**TASK TO COMPLETE**
Using the material that follows, identify and copy each line with the string "dfrac".

**RECORDS TO PROCESS**
- - - - - - -

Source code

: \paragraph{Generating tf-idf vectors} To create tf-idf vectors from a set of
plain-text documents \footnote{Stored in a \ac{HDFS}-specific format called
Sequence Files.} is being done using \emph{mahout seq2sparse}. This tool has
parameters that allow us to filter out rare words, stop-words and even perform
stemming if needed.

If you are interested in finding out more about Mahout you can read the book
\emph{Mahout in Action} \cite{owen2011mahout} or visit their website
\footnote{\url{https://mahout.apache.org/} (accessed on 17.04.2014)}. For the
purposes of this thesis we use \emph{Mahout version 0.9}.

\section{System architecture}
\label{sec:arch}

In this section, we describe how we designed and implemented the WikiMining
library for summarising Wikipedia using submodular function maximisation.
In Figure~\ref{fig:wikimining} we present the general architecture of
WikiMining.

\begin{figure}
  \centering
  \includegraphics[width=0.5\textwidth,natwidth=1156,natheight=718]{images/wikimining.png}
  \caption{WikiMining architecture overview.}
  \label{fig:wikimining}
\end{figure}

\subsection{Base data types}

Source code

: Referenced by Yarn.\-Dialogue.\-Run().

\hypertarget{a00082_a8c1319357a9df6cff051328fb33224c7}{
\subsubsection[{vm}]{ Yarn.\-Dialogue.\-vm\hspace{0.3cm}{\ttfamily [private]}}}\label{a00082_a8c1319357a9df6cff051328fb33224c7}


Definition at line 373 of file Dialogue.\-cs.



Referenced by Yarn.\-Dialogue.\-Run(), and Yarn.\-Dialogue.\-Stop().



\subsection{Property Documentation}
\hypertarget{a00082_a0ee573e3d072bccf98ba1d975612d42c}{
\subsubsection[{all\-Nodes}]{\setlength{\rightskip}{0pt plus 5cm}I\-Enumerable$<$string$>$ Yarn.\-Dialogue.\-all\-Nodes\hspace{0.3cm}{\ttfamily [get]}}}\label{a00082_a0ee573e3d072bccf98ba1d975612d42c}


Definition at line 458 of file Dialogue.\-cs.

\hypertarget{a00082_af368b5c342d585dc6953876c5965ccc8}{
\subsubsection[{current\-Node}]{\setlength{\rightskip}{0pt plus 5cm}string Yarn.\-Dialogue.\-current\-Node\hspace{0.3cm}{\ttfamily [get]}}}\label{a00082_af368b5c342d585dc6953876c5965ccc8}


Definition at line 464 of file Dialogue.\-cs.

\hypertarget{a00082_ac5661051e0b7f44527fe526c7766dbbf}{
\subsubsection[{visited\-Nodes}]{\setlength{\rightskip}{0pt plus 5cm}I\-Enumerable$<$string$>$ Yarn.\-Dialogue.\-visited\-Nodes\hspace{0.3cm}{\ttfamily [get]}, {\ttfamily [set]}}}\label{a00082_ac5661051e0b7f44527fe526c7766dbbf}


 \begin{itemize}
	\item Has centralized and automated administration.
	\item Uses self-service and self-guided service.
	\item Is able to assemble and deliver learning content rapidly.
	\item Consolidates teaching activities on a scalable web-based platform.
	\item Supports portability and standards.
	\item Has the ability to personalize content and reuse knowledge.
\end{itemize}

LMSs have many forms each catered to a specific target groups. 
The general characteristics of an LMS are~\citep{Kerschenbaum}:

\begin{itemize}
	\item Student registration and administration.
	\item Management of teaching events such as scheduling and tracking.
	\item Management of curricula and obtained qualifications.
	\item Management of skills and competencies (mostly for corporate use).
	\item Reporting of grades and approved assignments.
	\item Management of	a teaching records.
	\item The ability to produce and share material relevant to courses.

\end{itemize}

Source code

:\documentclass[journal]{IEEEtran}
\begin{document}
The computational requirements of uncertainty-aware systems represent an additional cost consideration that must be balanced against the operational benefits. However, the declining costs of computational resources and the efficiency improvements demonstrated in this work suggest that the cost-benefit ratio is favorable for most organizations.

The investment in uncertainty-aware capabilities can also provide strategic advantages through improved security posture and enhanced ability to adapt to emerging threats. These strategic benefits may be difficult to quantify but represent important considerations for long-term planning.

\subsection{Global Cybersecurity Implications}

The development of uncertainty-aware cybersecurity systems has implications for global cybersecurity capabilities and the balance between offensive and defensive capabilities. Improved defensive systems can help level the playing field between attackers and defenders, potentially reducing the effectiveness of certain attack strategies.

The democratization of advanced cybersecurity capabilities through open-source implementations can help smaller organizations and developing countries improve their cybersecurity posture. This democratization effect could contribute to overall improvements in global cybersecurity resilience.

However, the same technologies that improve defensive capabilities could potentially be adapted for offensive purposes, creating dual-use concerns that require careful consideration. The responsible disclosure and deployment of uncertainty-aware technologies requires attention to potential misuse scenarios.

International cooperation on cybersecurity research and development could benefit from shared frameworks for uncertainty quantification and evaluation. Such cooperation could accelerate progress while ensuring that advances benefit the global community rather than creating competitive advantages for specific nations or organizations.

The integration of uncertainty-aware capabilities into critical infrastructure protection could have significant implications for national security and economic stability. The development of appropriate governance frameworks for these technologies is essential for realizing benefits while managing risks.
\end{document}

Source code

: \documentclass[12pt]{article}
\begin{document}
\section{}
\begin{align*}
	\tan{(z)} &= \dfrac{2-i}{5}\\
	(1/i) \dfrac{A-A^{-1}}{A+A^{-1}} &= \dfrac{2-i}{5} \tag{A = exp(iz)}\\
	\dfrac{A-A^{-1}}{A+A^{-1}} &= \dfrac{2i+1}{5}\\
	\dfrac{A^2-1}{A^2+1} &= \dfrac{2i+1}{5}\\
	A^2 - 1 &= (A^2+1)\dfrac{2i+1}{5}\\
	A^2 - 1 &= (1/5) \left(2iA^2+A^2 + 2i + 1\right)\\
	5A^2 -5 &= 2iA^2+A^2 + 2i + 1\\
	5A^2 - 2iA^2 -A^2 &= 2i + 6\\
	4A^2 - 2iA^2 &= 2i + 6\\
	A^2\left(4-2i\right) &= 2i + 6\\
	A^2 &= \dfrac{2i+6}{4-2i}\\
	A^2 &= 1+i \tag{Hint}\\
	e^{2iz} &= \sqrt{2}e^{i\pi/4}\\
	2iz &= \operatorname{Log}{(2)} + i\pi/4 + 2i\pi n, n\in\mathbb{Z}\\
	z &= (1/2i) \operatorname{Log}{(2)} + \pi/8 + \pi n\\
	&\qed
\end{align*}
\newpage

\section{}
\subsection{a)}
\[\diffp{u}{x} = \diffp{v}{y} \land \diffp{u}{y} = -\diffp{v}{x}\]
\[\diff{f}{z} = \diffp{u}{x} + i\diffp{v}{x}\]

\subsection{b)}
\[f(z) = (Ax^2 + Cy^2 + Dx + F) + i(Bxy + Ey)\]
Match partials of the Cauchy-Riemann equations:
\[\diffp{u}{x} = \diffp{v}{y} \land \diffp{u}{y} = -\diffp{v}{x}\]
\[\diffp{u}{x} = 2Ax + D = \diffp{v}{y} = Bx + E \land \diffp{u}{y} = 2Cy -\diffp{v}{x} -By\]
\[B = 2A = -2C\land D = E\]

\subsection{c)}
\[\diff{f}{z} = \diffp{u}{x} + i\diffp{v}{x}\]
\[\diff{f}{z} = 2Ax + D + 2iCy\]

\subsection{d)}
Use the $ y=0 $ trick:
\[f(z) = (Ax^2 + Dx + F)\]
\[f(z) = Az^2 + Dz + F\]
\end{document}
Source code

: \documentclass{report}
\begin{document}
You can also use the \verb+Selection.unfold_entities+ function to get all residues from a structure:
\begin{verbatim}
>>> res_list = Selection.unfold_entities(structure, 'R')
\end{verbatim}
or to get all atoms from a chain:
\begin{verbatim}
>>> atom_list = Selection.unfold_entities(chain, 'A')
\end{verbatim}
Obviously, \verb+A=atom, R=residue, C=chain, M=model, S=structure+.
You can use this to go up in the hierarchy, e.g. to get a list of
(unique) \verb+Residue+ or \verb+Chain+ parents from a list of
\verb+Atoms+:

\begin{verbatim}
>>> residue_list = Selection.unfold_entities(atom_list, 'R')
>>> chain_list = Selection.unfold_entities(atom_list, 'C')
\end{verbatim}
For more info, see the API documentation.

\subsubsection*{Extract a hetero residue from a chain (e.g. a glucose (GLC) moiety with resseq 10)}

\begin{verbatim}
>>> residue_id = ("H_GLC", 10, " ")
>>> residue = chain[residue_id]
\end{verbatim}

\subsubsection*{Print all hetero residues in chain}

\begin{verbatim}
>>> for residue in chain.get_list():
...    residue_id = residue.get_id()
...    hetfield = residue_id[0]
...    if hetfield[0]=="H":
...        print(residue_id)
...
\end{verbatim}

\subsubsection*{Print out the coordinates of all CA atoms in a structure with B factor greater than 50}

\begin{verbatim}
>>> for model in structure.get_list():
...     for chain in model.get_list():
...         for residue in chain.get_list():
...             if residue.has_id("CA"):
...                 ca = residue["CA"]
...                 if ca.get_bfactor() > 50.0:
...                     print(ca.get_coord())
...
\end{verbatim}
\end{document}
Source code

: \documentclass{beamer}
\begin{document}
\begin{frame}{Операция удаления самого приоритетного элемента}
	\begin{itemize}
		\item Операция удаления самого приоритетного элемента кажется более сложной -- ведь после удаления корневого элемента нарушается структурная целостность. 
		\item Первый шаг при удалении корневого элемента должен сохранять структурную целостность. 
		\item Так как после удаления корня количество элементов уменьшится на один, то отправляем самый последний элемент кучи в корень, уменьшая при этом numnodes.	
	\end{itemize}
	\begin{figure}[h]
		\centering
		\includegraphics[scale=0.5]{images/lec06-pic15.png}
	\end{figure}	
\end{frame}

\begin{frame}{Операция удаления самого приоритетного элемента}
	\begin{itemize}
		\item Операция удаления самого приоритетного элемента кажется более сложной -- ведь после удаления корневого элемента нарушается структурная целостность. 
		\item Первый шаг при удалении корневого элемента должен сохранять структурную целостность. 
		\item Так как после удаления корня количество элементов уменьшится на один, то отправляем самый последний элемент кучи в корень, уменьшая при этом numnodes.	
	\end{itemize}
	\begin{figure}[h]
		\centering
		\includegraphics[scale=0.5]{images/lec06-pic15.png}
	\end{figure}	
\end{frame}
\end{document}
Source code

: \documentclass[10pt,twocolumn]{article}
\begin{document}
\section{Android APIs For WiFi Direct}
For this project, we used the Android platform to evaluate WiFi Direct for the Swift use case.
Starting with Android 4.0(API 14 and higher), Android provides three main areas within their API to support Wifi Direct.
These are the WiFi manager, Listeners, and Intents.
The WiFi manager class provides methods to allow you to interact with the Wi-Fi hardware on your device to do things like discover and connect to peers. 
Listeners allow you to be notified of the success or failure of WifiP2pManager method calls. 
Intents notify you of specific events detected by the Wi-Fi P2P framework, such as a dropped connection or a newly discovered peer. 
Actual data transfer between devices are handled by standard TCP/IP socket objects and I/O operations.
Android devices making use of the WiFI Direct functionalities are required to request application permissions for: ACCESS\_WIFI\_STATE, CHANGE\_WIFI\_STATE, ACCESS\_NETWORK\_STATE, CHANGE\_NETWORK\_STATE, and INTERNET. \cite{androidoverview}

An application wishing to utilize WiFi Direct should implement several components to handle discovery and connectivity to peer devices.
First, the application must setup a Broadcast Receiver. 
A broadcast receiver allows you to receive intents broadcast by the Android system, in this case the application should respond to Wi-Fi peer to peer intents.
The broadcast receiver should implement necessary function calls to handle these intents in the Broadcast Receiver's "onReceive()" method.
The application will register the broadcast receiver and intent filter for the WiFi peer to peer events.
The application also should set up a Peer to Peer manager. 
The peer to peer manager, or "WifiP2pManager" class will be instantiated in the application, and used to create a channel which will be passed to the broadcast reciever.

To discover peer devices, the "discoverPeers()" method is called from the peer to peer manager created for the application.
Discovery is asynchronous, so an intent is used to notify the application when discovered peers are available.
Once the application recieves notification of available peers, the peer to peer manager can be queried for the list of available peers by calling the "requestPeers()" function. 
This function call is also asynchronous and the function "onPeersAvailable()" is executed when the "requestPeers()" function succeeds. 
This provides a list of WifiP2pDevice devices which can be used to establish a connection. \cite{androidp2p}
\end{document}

- - - - - - -

**WRITTEN ANSWER**
	\tan{(z)} &= \dfrac{2-i}{5}\\
	(1/i) \dfrac{A-A^{-1}}{A+A^{-1}} &= \dfrac{2-i}{5} \tag{A = exp(iz)}\\
	\dfrac{A-A^{-1}}{A+A^{-1}} &= \dfrac{2i+1}{5}\\
	\dfrac{A^2-1}{A^2+1} &= \dfrac{2i+1}{5}\\
	A^2 - 1 &= (A^2+1)\dfrac{2i+1}{5}\\
	A^2 &= \dfrac{2i+6}{4-2i}\\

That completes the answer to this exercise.